Friends are everywhere, and often no matter where you are, you will always have someone who needs another person to rely on.
Helping friendships flourish
Friendships are important to maintain and flourish, to keep things healthy and safe. A friendship will bloom on its own, but negative thoughts and insecurities can get in the way of this. Here I have also shared some tips for how to best strengthen and blossom your friendships:
- Be available for your friends, but also for yourself. Often, we will see our friends opening up to us when they feel comfortable about life issues or their mental health. It is important that we not only are patient with them when they need space and offer our support, but also know when to set our own boundaries and take a step back.
- Fuel the connection. Do things that you all enjoy, or compromise if you are having difficulty finding something you all enjoy. Sometimes we just cannot bring ourselves to go out, even if that first year of university is all about getting out there and having fun. Consider inside activities such as board games, movie nights or go shopping together. While it's great to be available for your friends, don't forget to take time for you, too.
- Be kind and respectful. Caring for and sustaining a friendship always involves listening and honouring what they tell us, even if we don’t agree with it or immediately have solutions – most of the time, your friends will just want someone there to talk to. We should always have the opportunity to count on each other, especially in a world like today where we will frequently see our friends struggling or in need.
- Accept that friendships and people change. More likely than not, the friend that you first met at the beginning of your university year will be somewhat different many months later whether for good or bad. When people become more trusting around others, they will show a different side to themselves. It is important to embrace this new side of your friend, or if negative, be ready to discuss things and/or let them go. Having friendships with people sometimes doesn’t work, but it should never deter us from continuing to create new ones.

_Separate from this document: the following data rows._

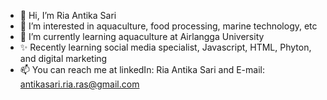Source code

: - 👋 Hi, I’m Ria Antika Sari
- 👀 I’m interested in aquaculture, food processing, marine technology, etc
- 🌱 I’m currently learning aquaculture at Airlangga University
- ✨ Recently learning social media specialist, Javascript, HTML, Phyton, and digital marketing
- 📫 You can reach me at linkedIn: Ria Antika Sari and E-mail: antikasari.ria.ras@gmail.com
<!---
Riaantikasari/Riaantikasari is a ✨ special ✨ repository because its `README.md` (this file) appears on your GitHub profile.
You can click the Preview link to take a look at your changes.
--->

- Be in the moment. In new situations, we often want to go on our phone or look busy if we are feeling socially anxious. Try to avoid being on your phone and be present in the situation. Making eye contact and having open body language shows people you are listening and are engaged in what they are saying.
Moving forward
Like a plant, friendships need to be maintained consistently or they will wilt. Check in with your friends to see if they need alone time, some support, or something to do to distract them. Here are some more tips for keeping your friends happy and healthy.
- A level of trust and compassion should always be held when having friends. Trust is reciprocal, which means if you believe your friendship is at its best, things can be shared and told to you. It is imperative that we also trust and share back, to keep that plant in full bloom. Feedback is the sign of a trusting relationship, so it is good that your friends will want to confide in you and share things.

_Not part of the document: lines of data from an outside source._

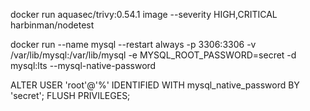 
docker run aquasec/trivy:0.54.1  image --severity HIGH,CRITICAL harbinman/nodetest



docker run --name mysql --restart always -p 3306:3306 -v /var/lib/mysql:/var/lib/mysql -e MYSQL_ROOT_PASSWORD=secret -d    mysql:lts --mysql-native-password


ALTER USER 'root'@'%' IDENTIFIED WITH mysql_native_password BY 'secret';
FLUSH PRIVILEGES;
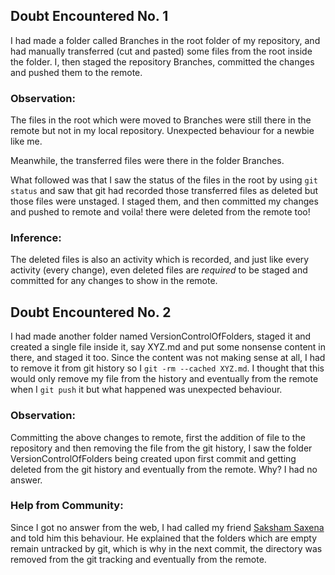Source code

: ## Doubt Encountered No. 1
I had made a folder called Branches in the root folder of my repository, and had manually transferred (cut and pasted) some files from the root inside the folder. I, then staged the repository Branches, committed the changes and pushed them to the remote.

### Observation:

The files in the root which were moved to Branches were still there in the remote but not in my local repository. Unexpected behaviour for a newbie like me.

Meanwhile, the transferred files were there in the folder Branches.

What followed was that I saw the status of the files in the root by using `git status` and saw that git had recorded those transferred files as deleted but those files were unstaged. I staged them, and then committed my changes and pushed to remote and voila! there were deleted from the remote too!

### Inference: 

The deleted files is also an activity which is recorded, and just like every activity (every change), even deleted files are *required* to be staged and committed for any changes to show in the remote. 

## Doubt Encountered No. 2
I had made another folder named VersionControlOfFolders, staged it and created a single file inside it, say XYZ.md and put some nonsense content in there, and staged it too. Since the content was not making sense at all, I had to remove it from git history so I `git -rm --cached XYZ.md`. I thought that this would only remove my file from the history and eventually from the remote when I `git push` it but what happened was unexpected behaviour. 

### Observation: 
Committing the above changes to remote, first the addition of file to the repository and then removing the file from the git history, I saw the folder VersionControlOfFolders being created upon first commit and getting deleted from the git history and eventually from the remote. Why? I had no answer. 

### Help from Community: 

Since I got no answer from the web, I had called my friend [Saksham Saxena](https://github.com/sakshamsaxena) and told him this behaviour. He explained that the folders which are empty remain untracked by git, which is why in the next commit, the directory was removed from the git tracking and eventually from the remote.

- Include yourself in the flourishing of the friendship. Friends are valuable and good to have, but you cannot be there every step of the way. Everyone should be their own best friend, and when you step in to fulfil a friendship role, it should never be exhausting or feel as if you are dragging your feet. Some good ways to take time for yourself can be having self-care days, doing things that you enjoy and keep you healthy, or doing meditation. If at all you are concerned about your mental health when it comes to friendship, the MHF have some key pointers to help you support yourself.

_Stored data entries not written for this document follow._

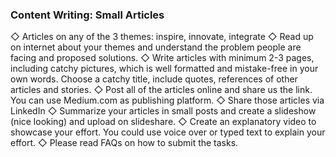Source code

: ### Content Writing: Small Articles

◇ Articles on any of the 3 themes: inspire, innovate, integrate
◇ Read up on internet about your themes and understand the
problem people are facing and proposed solutions.
◇ Write articles with minimum 2-3 pages, including catchy pictures,
which is well formatted and mistake-free in your own words.
Choose a catchy title, include quotes, references of other articles
and stories.
◇ Post all of the articles online and share us the link. You can use
Medium.com as publishing platform.
◇ Share those articles via LinkedIn
◇ Summarize your articles in small posts and create a slideshow
(nice looking) and upload on slideshare.
◇ Create an explanatory video to showcase your effort. You could
use voice over or typed text to explain your effort.
◇ Please read FAQs on how to submit the tasks.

- Be a friend to yourself as much as you are to others. By keeping a level of companionship and security with people, listening, and being active in your friends' lives, you are being a great friend. As Mother Teresa says, “let no one ever come to you without leaving better and happier.” But remember, you can’t be a great friend to others if you are not a great friend to yourself! Make sure you are looking after yourself, the same way you are looking after your friends. Take some time alone if you need it.